First Author  Rovina P Year  2010
Journal  Biochem Biophys Res Commun Volume  399
Issue  2 Pages  150-4
PubMed ID  20637730 Mgi Jnum  J:164601
Mgi Id  MGI:4834715 Doi  10.1016/j.bbrc.2010.07.034
Citation  Rovina P, et al. (2010) Modulation of ceramide metabolism in mouse primary macrophages. Biochem Biophys Res Commun 399(2):150-4
abstractText  Ceramide kinase (CERK) produces the bioactive lipid ceramide 1-phosphate (C1P) and is, together with glucosylceramide synthase (GCS) and sphingomyelin synthases (SMS-1 and -2), a key regulator of ceramide metabolism.

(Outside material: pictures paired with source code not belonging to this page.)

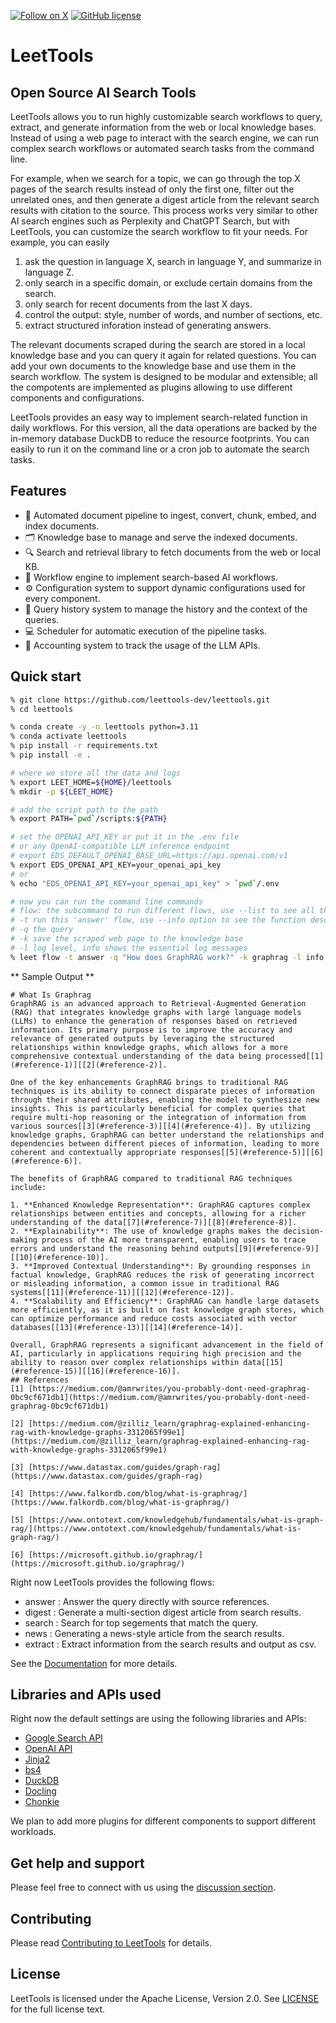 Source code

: [![Follow on X](https://img.shields.io/twitter/follow/LeetTools?logo=X&color=%20%23f5f5f5)](https://twitter.com/intent/follow?screen_name=LeetTools)
[![GitHub license](https://img.shields.io/badge/License-Apache_2.0-blue.svg?labelColor=%20%23155EEF&color=%20%23528bff)](https://github.com/leettools-dev/leettools)

# LeetTools

## Open Source AI Search Tools

LeetTools allows you to run highly customizable search workflows to query, extract, and 
generate information from the web or local knowledge bases. Instead of using a web
page to interact with the search engine, we can run complex search workflows or automated
search tasks from the command line.

For example, when we search for a topic, we can go through the top X pages of the search
results instead of only the first one, filter out the unrelated ones, and then generate
a digest article from the relevant search results with citation to the source. This 
process works very similar to other AI search engines such as Perplexity and ChatGPT
Search, but with LeetTools, you can customize the search workflow to fit your needs. 
For example, you can easily

1. ask the question in language X, search in language Y, and summarize in language Z.
2. only search in a specific domain, or exclude certain domains from the search.
3. only search for recent documents from the last X days.
4. control the output: style, number of words, and number of sections, etc.
5. extract structured inforation instead of generating answers.

The relevant documents scraped during the search are stored in a local knowledge base
and you can query it again for related questions. You can add your own documents to the
knowledge base and use them in the search workflow. The system is designed to 
be modular and extensible; all the compotents are implemented as plugins allowing to use
different components and configurations.

LeetTools provides an easy way to implement search-related function in daily workflows.
For this version, all the data operations are backed by the in-memory database DuckDB to
reduce the resource footprints. You can easily to run it on the command line or a cron
job to automate the search tasks. 

## Features

* 🚀 Automated document pipeline to ingest, convert, chunk, embed, and index documents.
* 🗂️ Knowledge base to manage and serve the indexed documents.
* 🔍 Search and retrieval library to fetch documents from the web or local KB.
* 🤖 Workflow engine to implement search-based AI workflows.
* ⚙ Configuration system to support dynamic configurations used for every component.
* 📝 Query history system to manage the history and the context of the queries.
* 💻 Scheduler for automatic execution of the pipeline tasks.
* 🧩 Accounting system to track the usage of the LLM APIs.

## Quick start

```bash
% git clone https://github.com/leettools-dev/leettools.git
% cd leettools

% conda create -y -n leettools python=3.11
% conda activate leettools
% pip install -r requirements.txt
% pip install -e .

# where we store all the data and logs
% export LEET_HOME=${HOME}/leettools
% mkdir -p ${LEET_HOME}

# add the script path to the path
% export PATH=`pwd`/scripts:${PATH}

# set the OPENAI_API_KEY or put it in the .env file
# or any OpenAI-compatible LLM inference endpoint
# export EDS_DEFAULT_OPENAI_BASE_URL=https://api.openai.com/v1
% export EDS_OPENAI_API_KEY=your_openai_api_key
# or
% echo "EDS_OPENAI_API_KEY=your_openai_api_key" > `pwd`/.env

# now you can run the command line commands
# flow: the subcommand to run different flows, use --list to see all the available flows
# -t run this 'answer' flow, use --info option to see the function description
# -q the query
# -k save the scraped web page to the knowledge base
# -l log level, info shows the essential log messages
% leet flow -t answer -q "How does GraphRAG work?" -k graphrag -l info
```

** Sample Output **
```markdown"
# What Is Graphrag
GraphRAG is an advanced approach to Retrieval-Augmented Generation (RAG) that integrates knowledge graphs with large language models (LLMs) to enhance the generation of responses based on retrieved information. Its primary purpose is to improve the accuracy and relevance of generated outputs by leveraging the structured relationships within knowledge graphs, which allows for a more comprehensive contextual understanding of the data being processed[[1](#reference-1)][[2](#reference-2)].

One of the key enhancements GraphRAG brings to traditional RAG techniques is its ability to connect disparate pieces of information through their shared attributes, enabling the model to synthesize new insights. This is particularly beneficial for complex queries that require multi-hop reasoning or the integration of information from various sources[[3](#reference-3)][[4](#reference-4)]. By utilizing knowledge graphs, GraphRAG can better understand the relationships and dependencies between different pieces of information, leading to more coherent and contextually appropriate responses[[5](#reference-5)][[6](#reference-6)].

The benefits of GraphRAG compared to traditional RAG techniques include:

1. **Enhanced Knowledge Representation**: GraphRAG captures complex relationships between entities and concepts, allowing for a richer understanding of the data[[7](#reference-7)][[8](#reference-8)].
2. **Explainability**: The use of knowledge graphs makes the decision-making process of the AI more transparent, enabling users to trace errors and understand the reasoning behind outputs[[9](#reference-9)][[10](#reference-10)].
3. **Improved Contextual Understanding**: By grounding responses in factual knowledge, GraphRAG reduces the risk of generating incorrect or misleading information, a common issue in traditional RAG systems[[11](#reference-11)][[12](#reference-12)].
4. **Scalability and Efficiency**: GraphRAG can handle large datasets more efficiently, as it is built on fast knowledge graph stores, which can optimize performance and reduce costs associated with vector databases[[13](#reference-13)][[14](#reference-14)].

Overall, GraphRAG represents a significant advancement in the field of AI, particularly in applications requiring high precision and the ability to reason over complex relationships within data[[15](#reference-15)][[16](#reference-16)].
## References
[1] [https://medium.com/@amrwrites/you-probably-dont-need-graphrag-0bc9cf671db1](https://medium.com/@amrwrites/you-probably-dont-need-graphrag-0bc9cf671db1)

[2] [https://medium.com/@zilliz_learn/graphrag-explained-enhancing-rag-with-knowledge-graphs-3312065f99e1](https://medium.com/@zilliz_learn/graphrag-explained-enhancing-rag-with-knowledge-graphs-3312065f99e1)

[3] [https://www.datastax.com/guides/graph-rag](https://www.datastax.com/guides/graph-rag)

[4] [https://www.falkordb.com/blog/what-is-graphrag/](https://www.falkordb.com/blog/what-is-graphrag/)

[5] [https://www.ontotext.com/knowledgehub/fundamentals/what-is-graph-rag/](https://www.ontotext.com/knowledgehub/fundamentals/what-is-graph-rag/)

[6] [https://microsoft.github.io/graphrag/](https://microsoft.github.io/graphrag/)
```

Right now LeetTools provides the following flows:

* answer  : Answer the query directly with source references.
* digest  : Generate a multi-section digest article from search results.
* search  : Search for top segements that match the query.
* news    : Generating a news-style article from the search results.
* extract : Extract information from the search results and output as csv.


See the [Documentation](docs/documentation.md) for more details.


## Libraries and APIs used

Right now the default settings are using the following libraries and APIs:

- [Google Search API](https://developers.google.com/custom-search/v1/overview)
- [OpenAI API](https://beta.openai.com/docs/api-reference/completions/create)
- [Jinja2](https://jinja.palletsprojects.com/en/3.0.x/)
- [bs4](https://www.crummy.com/software/BeautifulSoup/bs4/doc/)
- [DuckDB](https://github.com/duckdb/duckdb)
- [Docling](https://github.com/DS4SD/docling)
- [Chonkie](https://github.com/bhavnicksm/chonkie)

We plan to add more plugins for different components to support different workloads.

## Get help and support

Please feel free to connect with us using the [discussion section](https://github.com/leettools-dev/leettools/discussions).


## Contributing

Please read [Contributing to LeetTools](CONTRIBUTING.md) for details.

## License

LeetTools is licensed under the Apache License, Version 2.0. See [LICENSE](LICENSE) 
for the full license text.

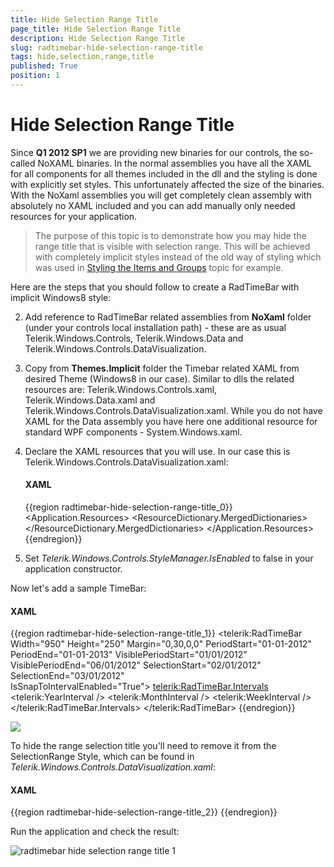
 ```yaml
---
title: Hide Selection Range Title
page_title: Hide Selection Range Title
description: Hide Selection Range Title
slug: radtimebar-hide-selection-range-title
tags: hide,selection,range,title
published: True
position: 1
---
```


# Hide Selection Range Title

Since __Q1 2012 SP1__ we are providing new binaries for our controls, the so-called NoXAML binaries. In the normal assemblies you have all the XAML for all components for all themes included in the dll and the styling is done with explicitly set styles. This unfortunately affected the size of the binaries. With the NoXaml assemblies you will get completely clean assembly with absolutely no XAML included and you can add manually only needed resources for your application.

>The purpose of this topic is to demonstrate how you may hide the range title that is visible with selection range.
This will be achieved with completely implicit styles instead of the old way of styling which was used in [Styling the Items and Groups](01c67ec1-70cd-4bd1-a7d2-8b1b2f6263f9) topic for example.

Here are the steps that you should follow to create a RadTimeBar with implicit Windows8 style:

2. Add reference to RadTimeBar related assemblies from __NoXaml__ folder (under your controls local installation path) - these are as usual Telerik.Windows.Controls, Telerik.Windows.Data and Telerik.Windows.Controls.DataVisualization. 

2. Copy from __Themes.Implicit__ folder the Timebar related XAML from desired Theme (Windows8 in our case).
  Similar to dlls the related resources are: Telerik.Windows.Controls.xaml, Telerik.Windows.Data.xaml and Telerik.Windows.Controls.DataVisualization.xaml. While you do not have XAML
  for the Data assembly you have here one additional resource for standard WPF components - System.Windows.xaml.

3. Declare the XAML resources that you will use. In our case this is Telerik.Windows.Controls.DataVisualization.xaml:

	#### __XAML__

	{{region radtimebar-hide-selection-range-title_0}}
			<Application.Resources>
				<ResourceDictionary>
					<ResourceDictionary.MergedDictionaries>
						<ResourceDictionary Source="Telerik.Windows.Controls.DataVisualization.xaml" />
					</ResourceDictionary.MergedDictionaries>
				</ResourceDictionary>
			</Application.Resources>
		{{endregion}}

4. Set *Telerik.Windows.Controls.StyleManager.IsEnabled* to false in your application constructor.

Now let's add a sample TimeBar:

#### __XAML__

{{region radtimebar-hide-selection-range-title_1}}
	<telerik:RadTimeBar Width="950" Height="250"
	        Margin="0,30,0,0" 
	        PeriodStart="01-01-2012"
	        PeriodEnd="01-01-2013"
	        VisiblePeriodStart="01/01/2012"
	        VisiblePeriodEnd="06/01/2012"
	        SelectionStart="02/01/2012"
	        SelectionEnd="03/01/2012"                          
	        IsSnapToIntervalEnabled="True">
	    <telerik:RadTimeBar.Intervals>
	        <telerik:YearInterval />
	        <telerik:MonthInterval />
	        <telerik:WeekInterval />
	    </telerik:RadTimeBar.Intervals>
	</telerik:RadTimeBar>
	{{endregion}}



![](images/radtimebar_hide_selection_range_title.PNG)

To hide the range selection title you'll need to remove it from the SelectionRange Style, which can be found in *Telerik.Windows.Controls.DataVisualization.xaml*:

#### __XAML__

{{region radtimebar-hide-selection-range-title_2}}
	  <Style x:Key="SelectionRangeStyle" TargetType="Thumb">
	    <Setter Property="BorderBrush" Value="{StaticResource TimeBar_SelectionThumb_Range_OuterBorder}" />
	    <Setter Property="BorderThickness" Value="{StaticResource TimeBar_SelectionThumb_Range_OuterBorder_BorderThickness}" />
	    <Setter Property="Background" Value="#01FFFFFF" />
	    <Setter Property="IsTabStop" Value="False" />
	    <Setter Property="Margin" Value="{StaticResource TimeBar_SelectionThumb_Range_Margin}" />
	    <Setter Property="Cursor" Value="Hand" />
	    <Setter Property="FontSize" Value="{StaticResource TimeBar_SelectionThumb_Range_Title_FontSize}" />
	    <Setter Property="Foreground" Value="{StaticResource TimeBar_SelectionThumb_Range_Title_Foreground}" />
	    <Setter Property="Template">
	      <Setter.Value>
	        <ControlTemplate TargetType="Thumb">
	          <Grid>
	            <Grid.InputBindings>
	              <MouseBinding MouseAction="LeftDoubleClick" Command="timeBars:RadTimeBarCommands.SelectGroupInterval" />
	            </Grid.InputBindings>
	            <VisualStateManager.VisualStateGroups>
	              <VisualStateGroup x:Name="CommonStates">
	                <VisualState x:Name="Normal" />
	                <VisualState x:Name="MouseOver">
	                  <Storyboard>
	                    <ObjectAnimationUsingKeyFrames Storyboard.TargetName="BackgroundAnimation" Storyboard.TargetProperty="Background" Duration="0.00:00:00.05">
	                      <DiscreteObjectKeyFrame KeyTime="0.00:00:00.0" Value="{StaticResource TimeBar_SelectionThumb_Range_Background_MouseOver}" />
	                    </ObjectAnimationUsingKeyFrames>
	                  </Storyboard>
	                </VisualState>
	              </VisualStateGroup>
	            </VisualStateManager.VisualStateGroups>
	            <Grid>
	              <!--<Grid.RowDefinitions>
	                <RowDefinition Height="*" />
	                <RowDefinition Height="14" />
	              </Grid.RowDefinitions>-->
	              <Border x:Name="BackgroundAnimation" Grid.Row="0" BorderBrush="{TemplateBinding BorderBrush}" BorderThickness="1" Background="{TemplateBinding Background}" Style="{StaticResource BorderWithActualWidth}" SnapsToDevicePixels="True"></Border>
	              <!--<Canvas Grid.Row="1">
	                <Border Height="14" MinWidth="{Binding ElementName=Title,Path=(timeBars:ActualSizeProxy.ActualWidth)}"
					Width="{Binding ElementName=BackgroundAnimation,Path=(timeBars:ActualSizeProxy.ActualWidth)}"
					Background="{StaticResource TimeBar_SelectionThumb_Range_Title_Background}" BorderThickness="1,0,1,1" BorderBrush="{TemplateBinding BorderBrush}" SnapsToDevicePixels="True">
	                  <TextBlock x:Name="Title" Text="{Binding ElementName=PART_SelectionThumb, Path=Title}" Padding="{StaticResource TimeBar_SelectionThumb_Range_Title_Padding}" MinHeight="12" HorizontalAlignment="Left" VerticalAlignment="Center"
					  Style="{StaticResource TextBlockWithActualWidth}" />
	                </Border>
	              </Canvas>-->
	            </Grid>
	          </Grid>
	        </ControlTemplate>
	      </Setter.Value>
	    </Setter>
	  </Style>
	{{endregion}}



Run the application and check the result:

![radtimebar hide selection range title 1](images/radtimebar_hide_selection_range_title1.PNG)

Here, we used a previously validated assay for measuring CERK, GCS, and SMS activities simultaneously, to study the regulation of ceramide metabolism in mouse macrophages. Elicitation of peritoneal macrophages as well as differentiation of bone marrow-derived monocytes into macrophages led to 'ceramide anabolic switching' by re-directing ceramide anabolism towards C1P synthesis by CERK. In contrast, macrophage activation by lipopolysaccharide (LPS) evoked a 'ceramide anabolic switch' going in the opposite direction, i.e. featuring up-regulation of GCS and SMS and down-regulation of CERK. The LPS effects were partially blocked by dexamethasone, a known macrophage de-activator. Altogether, the data reveal a contrasting regulation of ceramide metabolism enzymes during macrophage biological responses.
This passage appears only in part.